Mobilier des corps hâtifs
Soignons notre intérieurLe 07/01/2011
A l’occasion de la vente aux enchères de la reconstitution du mobilier interdit de la tsarine Catherine II (1), Second Sexe a voulu creuser la piste du mobilier sexuel.
Considérons que le sexe est une activité plutôt domestique se pratiquant généralement sous un toit, avec l’appui du mobilier environnant, du lit à la commode en passant par la table de cuisine. Quelle place a la libido dans l’imagination des menuisiers et autres designers ? Comment faire de notre 2 pièces cuisine un nid sensuel sans le transformer en lupanar ringard ? Réponses et alternatives aux glory hole, balançoires et autres miroirs aux plafonds, qui pour être efficaces, n’en sont pas moins difficiles à assumer en famille…
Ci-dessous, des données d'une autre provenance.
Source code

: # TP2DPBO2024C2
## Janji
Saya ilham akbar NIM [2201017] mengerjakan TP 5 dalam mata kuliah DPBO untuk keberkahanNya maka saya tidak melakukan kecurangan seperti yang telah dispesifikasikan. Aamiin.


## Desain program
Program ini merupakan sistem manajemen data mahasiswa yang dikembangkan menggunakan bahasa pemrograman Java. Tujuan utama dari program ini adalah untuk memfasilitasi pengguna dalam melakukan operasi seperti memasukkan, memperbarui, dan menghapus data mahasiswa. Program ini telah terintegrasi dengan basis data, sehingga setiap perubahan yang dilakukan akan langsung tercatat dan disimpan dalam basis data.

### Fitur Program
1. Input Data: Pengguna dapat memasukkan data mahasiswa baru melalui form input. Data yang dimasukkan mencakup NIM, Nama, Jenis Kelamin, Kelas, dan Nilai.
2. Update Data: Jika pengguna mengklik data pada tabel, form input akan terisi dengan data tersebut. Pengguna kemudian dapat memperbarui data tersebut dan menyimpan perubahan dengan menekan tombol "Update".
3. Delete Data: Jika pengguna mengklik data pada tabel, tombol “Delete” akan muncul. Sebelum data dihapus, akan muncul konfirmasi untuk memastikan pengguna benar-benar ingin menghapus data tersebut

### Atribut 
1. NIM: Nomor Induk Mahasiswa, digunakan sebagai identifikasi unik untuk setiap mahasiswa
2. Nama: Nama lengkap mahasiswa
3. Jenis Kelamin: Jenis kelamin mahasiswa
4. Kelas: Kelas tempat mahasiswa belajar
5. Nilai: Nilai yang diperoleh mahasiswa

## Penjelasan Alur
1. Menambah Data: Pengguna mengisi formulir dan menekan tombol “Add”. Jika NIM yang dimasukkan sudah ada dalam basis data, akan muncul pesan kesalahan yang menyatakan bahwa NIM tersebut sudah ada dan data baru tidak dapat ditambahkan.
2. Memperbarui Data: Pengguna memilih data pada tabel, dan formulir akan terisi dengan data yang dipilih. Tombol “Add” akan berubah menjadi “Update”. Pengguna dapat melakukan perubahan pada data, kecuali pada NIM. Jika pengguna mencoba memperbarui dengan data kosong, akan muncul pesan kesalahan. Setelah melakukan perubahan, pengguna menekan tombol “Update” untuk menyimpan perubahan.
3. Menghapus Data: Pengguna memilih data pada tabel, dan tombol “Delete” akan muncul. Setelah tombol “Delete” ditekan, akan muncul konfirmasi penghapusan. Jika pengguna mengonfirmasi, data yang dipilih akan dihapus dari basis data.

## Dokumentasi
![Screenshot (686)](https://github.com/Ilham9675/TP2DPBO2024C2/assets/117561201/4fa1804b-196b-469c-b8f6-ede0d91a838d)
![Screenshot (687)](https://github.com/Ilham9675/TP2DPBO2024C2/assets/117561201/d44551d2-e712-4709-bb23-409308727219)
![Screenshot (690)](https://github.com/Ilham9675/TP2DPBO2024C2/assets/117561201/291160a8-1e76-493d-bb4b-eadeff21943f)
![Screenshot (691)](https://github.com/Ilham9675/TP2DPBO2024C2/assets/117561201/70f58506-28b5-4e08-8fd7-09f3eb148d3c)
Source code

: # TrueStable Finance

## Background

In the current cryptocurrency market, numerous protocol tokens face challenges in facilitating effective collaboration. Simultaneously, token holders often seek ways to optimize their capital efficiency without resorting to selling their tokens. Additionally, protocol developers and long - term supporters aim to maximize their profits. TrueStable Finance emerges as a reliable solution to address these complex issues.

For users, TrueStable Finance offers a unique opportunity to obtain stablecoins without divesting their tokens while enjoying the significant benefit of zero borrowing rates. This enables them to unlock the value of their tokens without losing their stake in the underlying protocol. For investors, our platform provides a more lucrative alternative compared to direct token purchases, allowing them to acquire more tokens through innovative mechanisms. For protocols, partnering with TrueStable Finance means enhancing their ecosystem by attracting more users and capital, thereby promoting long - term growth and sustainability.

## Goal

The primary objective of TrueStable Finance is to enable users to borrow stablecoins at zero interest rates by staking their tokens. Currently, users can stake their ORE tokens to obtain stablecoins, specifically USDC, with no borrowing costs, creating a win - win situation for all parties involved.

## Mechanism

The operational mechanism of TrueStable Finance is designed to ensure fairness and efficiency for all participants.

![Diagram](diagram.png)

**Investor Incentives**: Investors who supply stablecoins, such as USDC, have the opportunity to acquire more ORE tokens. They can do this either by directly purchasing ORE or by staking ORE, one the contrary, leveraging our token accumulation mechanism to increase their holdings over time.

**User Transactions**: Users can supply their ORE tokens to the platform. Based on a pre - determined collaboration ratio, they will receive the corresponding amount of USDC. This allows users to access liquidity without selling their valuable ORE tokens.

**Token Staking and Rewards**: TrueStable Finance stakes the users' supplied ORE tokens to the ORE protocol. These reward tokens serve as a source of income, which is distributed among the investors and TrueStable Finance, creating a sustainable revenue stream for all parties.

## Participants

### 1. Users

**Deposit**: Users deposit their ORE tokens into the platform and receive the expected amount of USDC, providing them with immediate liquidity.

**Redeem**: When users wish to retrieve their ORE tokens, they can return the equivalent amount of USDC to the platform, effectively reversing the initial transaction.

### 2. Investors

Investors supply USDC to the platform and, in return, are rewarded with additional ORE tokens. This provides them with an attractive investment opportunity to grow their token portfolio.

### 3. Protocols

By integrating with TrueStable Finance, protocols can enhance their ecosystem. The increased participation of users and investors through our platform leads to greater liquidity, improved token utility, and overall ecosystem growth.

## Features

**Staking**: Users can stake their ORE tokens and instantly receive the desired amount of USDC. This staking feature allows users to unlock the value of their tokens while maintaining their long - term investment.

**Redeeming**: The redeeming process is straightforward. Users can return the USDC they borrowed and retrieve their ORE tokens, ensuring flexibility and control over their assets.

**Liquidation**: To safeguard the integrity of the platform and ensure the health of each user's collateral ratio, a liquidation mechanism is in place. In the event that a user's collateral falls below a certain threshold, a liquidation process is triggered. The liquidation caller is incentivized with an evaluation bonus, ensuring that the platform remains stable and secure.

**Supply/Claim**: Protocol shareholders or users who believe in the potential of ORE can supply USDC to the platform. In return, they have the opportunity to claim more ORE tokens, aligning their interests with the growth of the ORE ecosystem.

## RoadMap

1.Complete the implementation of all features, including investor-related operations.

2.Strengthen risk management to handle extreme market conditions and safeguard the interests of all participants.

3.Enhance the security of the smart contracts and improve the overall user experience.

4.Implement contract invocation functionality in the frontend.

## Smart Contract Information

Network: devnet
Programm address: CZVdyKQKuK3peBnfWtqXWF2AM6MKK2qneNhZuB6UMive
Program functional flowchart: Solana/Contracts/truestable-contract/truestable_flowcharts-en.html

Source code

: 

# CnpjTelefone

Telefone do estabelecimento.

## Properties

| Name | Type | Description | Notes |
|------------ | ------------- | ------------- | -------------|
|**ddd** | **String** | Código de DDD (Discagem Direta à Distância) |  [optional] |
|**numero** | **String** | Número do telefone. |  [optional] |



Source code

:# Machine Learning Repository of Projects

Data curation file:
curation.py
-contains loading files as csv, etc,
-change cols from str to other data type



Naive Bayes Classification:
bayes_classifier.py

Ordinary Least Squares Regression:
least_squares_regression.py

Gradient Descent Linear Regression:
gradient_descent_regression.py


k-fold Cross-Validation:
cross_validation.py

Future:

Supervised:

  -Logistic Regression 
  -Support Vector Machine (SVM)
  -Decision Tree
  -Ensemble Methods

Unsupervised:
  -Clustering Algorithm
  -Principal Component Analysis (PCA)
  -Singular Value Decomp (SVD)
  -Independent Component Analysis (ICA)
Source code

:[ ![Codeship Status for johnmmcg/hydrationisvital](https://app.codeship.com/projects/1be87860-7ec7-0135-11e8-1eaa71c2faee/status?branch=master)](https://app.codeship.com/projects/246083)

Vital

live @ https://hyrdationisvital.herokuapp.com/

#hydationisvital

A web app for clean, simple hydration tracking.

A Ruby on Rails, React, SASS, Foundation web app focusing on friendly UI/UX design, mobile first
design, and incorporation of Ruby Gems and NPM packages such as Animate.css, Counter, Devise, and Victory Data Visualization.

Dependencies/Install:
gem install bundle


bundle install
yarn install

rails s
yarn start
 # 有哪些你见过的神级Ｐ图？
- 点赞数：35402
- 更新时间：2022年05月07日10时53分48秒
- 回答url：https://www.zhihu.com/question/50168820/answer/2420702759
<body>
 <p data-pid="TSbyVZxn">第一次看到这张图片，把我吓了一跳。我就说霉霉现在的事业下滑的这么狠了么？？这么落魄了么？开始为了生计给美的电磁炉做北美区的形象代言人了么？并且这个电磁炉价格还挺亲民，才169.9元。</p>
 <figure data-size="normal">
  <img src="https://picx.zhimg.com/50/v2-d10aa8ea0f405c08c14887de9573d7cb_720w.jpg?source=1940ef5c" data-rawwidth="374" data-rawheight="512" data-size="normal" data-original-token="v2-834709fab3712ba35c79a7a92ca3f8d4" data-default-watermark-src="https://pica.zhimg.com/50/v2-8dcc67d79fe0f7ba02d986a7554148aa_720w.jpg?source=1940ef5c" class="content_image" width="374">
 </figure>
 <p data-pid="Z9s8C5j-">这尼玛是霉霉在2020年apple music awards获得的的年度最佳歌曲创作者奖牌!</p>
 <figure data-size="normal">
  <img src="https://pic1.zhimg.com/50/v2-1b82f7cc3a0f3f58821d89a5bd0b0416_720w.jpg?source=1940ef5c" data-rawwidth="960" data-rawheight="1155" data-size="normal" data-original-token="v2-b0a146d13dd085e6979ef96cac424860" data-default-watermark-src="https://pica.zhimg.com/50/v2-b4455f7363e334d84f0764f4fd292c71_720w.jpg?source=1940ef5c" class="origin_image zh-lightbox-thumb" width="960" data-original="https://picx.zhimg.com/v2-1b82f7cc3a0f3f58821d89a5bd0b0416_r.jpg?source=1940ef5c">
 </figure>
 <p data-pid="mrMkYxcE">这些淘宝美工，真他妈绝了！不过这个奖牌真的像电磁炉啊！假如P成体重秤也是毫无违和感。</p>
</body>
Rappel des faits : Catherine II de Russie, princesse allemande devenue tsarine de 1762 à 1796, était une despote éclairée, mécène de Diderot et de Rousseau, mais aussi une insatiable libertine, collectionneuse d’ « objets augmentés »... Des récits nous rapportent la description de ses trésors érotiques parmi lesquels sa chambre à coucher. Du sol au plafond, les représentations explicites sont autant d’invites à la luxure. La manufacture Henryot a décidé de répliquer des éléments de ce cabinet secret à partir de rares photographies datant de la Seconde Guerre. Bois de noyer, feuille d’or et velours président à la reconstitution de ce mobilier orné de phallus et de vulves sculptés, de faunes et de nymphes emboîtés autour des pieds de table ou en extase sur les accoudoirs d’un fauteuil.
De l’inspiration à la suggestion : le mobilier « des corps hâtifs »
Aussi loin que remontent les archéologues, les hommes ont toujours immiscé le sexe dans la création. C’est ce qu’a voulu montrer Sandra Le Bretton qui a ouvert fin 2010 un site web retraçant l’influence du sexe dans l’art et le design, sexartanddesign.com « Certes, ce mariage sent parfois le souffre, quitte à être jugé vulgaire ou pour le moins sans intérêt. Il reflète néanmoins l’intuition de nos sens à être guidés vers l’amour, envers et contre toute forme de restriction. » Cette boutique en ligne recense ainsi tous les objets et mobiliers qui puisent leur inspiration dans l’éros, que ce soit de manière très littérale telles ces chaises moulées sur des fesses féminines ou masculines, ou cette table invitant à se faire du pied.
Certains créateurs optent aussi pour le clin d’œil grivois, à l’instar du Hollandais Karel Goudsblom qui a trouvé l’idée de sa très culottée poubelle FILL BILL dans ses nombreux essais de reproduction du corps humain.
D’autres proposent des éléments de mobilier moins réalistes avec des créations plus suggestives, tel le banc LAVA de Karim Rashid pour la maison Espagnole Vondom, dont les volumes et le matériau évoquent les courbes d’un corps, le moelleux d’un édredon. Et qui n’a pas l’esprit plus tourné vers la chose lorsque ces mots sont mis en présence ?! Le design froid et dur n’est plus en vogue, en témoigne l’élection de Konstantin Grcic au titre de designer de l’année par la foire Design Miami, qui privilégie le sensible, le confort, l’émotion.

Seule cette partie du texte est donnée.